I sat on the wooden bench and tried to fathom out why I had been arrested. I couldn’t believe that Jeremy would have been foolish enough to charge me with assault. When Joe arrived about forty minutes later I told him exactly what had taken place earlier in the evening. He listened gravely, but didn’t offer an opinion. When I had finished, he said he would try to find out what the police intended to charge me with.

After Joe left, I began to fear that Jeremy might have had a heart attack, or even that the blow to his head from the corner of the table might have killed him. My imagination ran riot as I considered all the worst possibilities, and I was becoming more and more desperate to learn what had happened when the cell door swung open and two plain-clothes detectives walked in. Joe was a pace behind them.
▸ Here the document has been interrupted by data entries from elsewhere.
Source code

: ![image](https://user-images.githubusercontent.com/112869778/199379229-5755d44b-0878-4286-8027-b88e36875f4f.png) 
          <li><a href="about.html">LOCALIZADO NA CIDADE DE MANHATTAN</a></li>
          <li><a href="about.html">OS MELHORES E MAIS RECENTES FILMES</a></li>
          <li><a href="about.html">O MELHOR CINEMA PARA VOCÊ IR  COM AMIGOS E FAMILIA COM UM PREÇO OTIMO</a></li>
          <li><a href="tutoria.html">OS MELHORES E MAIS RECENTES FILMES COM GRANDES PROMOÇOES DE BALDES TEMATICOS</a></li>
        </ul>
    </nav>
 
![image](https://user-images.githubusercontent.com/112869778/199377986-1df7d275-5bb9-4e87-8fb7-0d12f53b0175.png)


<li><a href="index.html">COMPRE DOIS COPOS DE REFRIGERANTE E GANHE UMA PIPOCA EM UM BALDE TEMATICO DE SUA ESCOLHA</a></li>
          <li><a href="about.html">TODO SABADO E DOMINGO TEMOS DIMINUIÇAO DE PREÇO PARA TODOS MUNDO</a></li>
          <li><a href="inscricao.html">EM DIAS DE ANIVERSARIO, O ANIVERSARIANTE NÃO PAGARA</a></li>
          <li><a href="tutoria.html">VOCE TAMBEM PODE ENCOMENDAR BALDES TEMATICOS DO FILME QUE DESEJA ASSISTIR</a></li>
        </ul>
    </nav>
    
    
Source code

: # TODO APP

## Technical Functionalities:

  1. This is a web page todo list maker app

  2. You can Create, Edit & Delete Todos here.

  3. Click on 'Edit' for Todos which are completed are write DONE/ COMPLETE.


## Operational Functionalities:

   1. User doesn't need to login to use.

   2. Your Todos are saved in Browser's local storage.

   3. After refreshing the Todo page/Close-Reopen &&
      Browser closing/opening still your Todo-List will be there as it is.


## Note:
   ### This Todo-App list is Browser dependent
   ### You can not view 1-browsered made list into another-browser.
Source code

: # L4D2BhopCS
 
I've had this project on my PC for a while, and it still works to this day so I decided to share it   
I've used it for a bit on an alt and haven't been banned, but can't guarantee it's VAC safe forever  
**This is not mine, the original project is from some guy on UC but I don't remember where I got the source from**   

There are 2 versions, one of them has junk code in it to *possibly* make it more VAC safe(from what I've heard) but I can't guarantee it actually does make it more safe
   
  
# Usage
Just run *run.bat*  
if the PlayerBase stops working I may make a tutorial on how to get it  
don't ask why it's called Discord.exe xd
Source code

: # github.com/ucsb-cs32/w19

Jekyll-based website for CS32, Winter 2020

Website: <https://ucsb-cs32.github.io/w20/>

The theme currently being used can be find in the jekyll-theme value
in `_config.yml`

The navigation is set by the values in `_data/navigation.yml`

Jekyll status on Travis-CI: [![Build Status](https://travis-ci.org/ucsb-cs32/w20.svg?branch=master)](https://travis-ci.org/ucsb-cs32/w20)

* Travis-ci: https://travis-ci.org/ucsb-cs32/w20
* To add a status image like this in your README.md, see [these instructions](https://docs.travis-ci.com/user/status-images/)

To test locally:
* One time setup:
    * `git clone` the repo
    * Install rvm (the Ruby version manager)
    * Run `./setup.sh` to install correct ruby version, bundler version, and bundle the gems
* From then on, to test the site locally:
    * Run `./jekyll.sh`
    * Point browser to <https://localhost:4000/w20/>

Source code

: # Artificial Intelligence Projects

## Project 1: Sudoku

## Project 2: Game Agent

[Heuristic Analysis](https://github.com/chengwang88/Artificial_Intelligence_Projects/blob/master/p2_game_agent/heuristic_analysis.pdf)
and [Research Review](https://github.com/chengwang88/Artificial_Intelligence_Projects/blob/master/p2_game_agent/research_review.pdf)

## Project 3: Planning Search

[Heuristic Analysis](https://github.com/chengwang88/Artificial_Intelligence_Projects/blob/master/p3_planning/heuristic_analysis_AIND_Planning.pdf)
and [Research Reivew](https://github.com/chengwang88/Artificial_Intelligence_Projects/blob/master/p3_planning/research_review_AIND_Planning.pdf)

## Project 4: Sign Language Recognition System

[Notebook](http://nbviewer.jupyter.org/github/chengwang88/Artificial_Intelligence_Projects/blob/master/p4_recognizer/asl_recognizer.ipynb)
“I’m Chief Inspector Bainbridge,” said the taller of the two. “And this is my colleague, Sergeant Harris.” Their eyes were tired and their suits crumpled. They looked as if they had been on duty all night, as both of them could have done with a shave. I felt my chin, and realised I needed one as well.

“We’d like to ask you some questions about what took place at your home earlier this evening,” said the Chief Inspector. I looked at Joe, who shook his head. “It would help our enquiries, Mr Cooper, if you cooperated with us,” the Chief Inspector continued. “Would you be prepared to give us a statement ether in writing or as a tape recording?”

“I’m afraid my client has nothing to say at the moment, Chief Inspector,” said Joe. “And he will have nothing to say until I have taken further instructions.”

I was rather impressed. I’d never seen Joe that firm with anyone other than his children.

“We would simply like to take a statement, Mr Ramsbottom,” Chief Inspector Bainbridge said to Joe, as if I didn’t exist. “We are quite happy for you to be present throughout.”

“No,” said Joe firmly. “You either charge my client, or you leave us — and leave us immediately.”

The Chief Inspector hesitated for a moment, and then nodded to his colleague. They departed without another word.

“Charge me?” I said, once the cell door had been locked behind them. “What with, for God’s sake?”

“Murder, I suspect,” said Joe. “After what Rosemary has been telling them.”